**EXERCISE PROMPT**
Give back exactly the lines of the material below, starting with the line with "resonator chain supported" and going on through the line with "the wave vector $k=\pi /2$.".

**GIVEN INFORMATION**
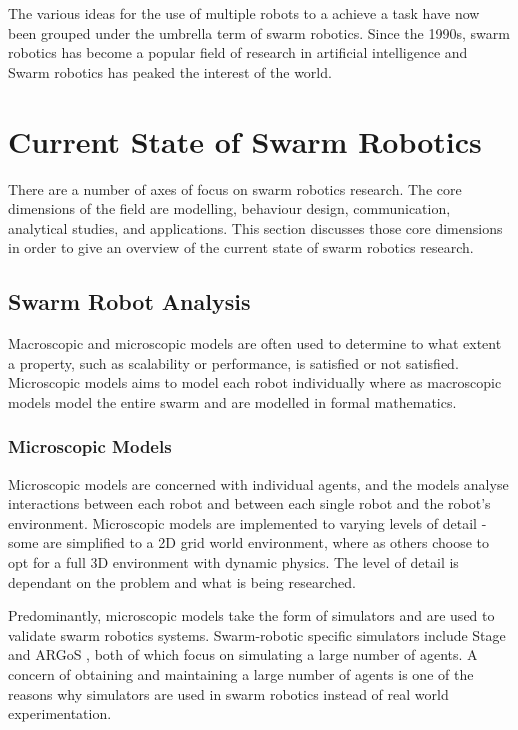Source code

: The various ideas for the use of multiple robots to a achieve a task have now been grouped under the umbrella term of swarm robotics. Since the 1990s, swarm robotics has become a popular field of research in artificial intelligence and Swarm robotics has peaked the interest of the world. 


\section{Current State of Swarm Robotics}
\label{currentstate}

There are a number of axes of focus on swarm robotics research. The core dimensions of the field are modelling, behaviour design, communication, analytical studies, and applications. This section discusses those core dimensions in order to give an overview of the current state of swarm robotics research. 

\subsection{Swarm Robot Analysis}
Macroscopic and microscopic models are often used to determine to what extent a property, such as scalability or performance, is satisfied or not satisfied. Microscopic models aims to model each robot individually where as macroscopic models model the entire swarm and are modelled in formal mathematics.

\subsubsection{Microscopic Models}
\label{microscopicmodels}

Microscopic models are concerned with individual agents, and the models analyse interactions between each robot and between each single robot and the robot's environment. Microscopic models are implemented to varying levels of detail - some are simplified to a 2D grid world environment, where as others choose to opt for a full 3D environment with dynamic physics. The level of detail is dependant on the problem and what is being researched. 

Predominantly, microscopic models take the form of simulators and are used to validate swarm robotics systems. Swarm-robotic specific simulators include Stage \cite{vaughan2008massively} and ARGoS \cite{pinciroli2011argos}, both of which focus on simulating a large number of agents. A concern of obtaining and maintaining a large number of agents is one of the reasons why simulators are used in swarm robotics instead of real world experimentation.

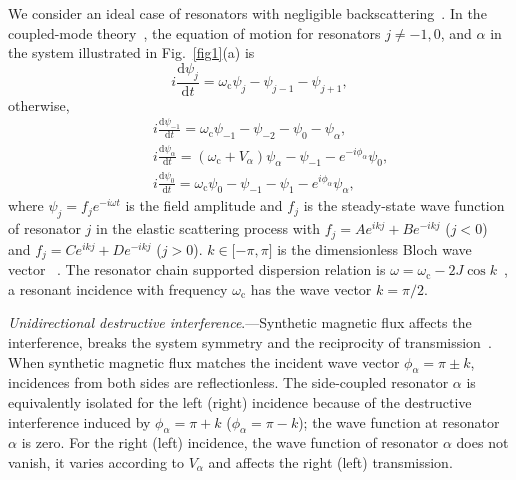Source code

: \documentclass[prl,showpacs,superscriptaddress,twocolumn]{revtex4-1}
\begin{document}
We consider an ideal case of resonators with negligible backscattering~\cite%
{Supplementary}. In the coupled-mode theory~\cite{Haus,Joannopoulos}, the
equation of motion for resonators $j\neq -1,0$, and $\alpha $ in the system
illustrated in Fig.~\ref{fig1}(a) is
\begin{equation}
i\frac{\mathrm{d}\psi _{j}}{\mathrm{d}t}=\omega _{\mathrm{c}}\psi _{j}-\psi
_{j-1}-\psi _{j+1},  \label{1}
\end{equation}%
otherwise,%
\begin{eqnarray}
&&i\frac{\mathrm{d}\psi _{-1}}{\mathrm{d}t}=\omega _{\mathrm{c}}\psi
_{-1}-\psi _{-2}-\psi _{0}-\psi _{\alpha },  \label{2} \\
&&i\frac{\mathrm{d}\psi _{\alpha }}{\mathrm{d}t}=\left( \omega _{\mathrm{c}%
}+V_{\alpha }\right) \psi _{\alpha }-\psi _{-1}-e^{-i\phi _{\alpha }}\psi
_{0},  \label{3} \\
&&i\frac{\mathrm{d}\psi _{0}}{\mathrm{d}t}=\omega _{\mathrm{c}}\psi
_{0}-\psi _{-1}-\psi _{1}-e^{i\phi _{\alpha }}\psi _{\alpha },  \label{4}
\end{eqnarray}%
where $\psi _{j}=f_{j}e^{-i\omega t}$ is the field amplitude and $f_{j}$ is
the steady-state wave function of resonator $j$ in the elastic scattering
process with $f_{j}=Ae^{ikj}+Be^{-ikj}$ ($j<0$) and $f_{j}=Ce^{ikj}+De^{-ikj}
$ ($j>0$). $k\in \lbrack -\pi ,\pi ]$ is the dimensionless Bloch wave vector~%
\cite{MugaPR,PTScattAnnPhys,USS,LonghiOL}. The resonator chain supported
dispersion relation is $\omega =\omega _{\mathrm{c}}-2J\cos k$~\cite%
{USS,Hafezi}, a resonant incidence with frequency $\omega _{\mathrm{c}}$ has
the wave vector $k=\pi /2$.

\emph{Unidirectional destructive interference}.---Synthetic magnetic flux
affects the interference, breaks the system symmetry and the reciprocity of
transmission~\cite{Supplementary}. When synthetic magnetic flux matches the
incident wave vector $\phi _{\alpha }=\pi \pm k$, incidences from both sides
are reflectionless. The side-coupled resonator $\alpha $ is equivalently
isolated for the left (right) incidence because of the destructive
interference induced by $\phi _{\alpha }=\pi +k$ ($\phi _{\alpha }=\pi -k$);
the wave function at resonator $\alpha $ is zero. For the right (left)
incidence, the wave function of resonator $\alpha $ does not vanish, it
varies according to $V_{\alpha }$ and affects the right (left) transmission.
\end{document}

**WRITTEN SOLUTION**
\cite{MugaPR,PTScattAnnPhys,USS,LonghiOL}. The resonator chain supported
dispersion relation is $\omega =\omega _{\mathrm{c}}-2J\cos k$~\cite%
{USS,Hafezi}, a resonant incidence with frequency $\omega _{\mathrm{c}}$ has
the wave vector $k=\pi /2$.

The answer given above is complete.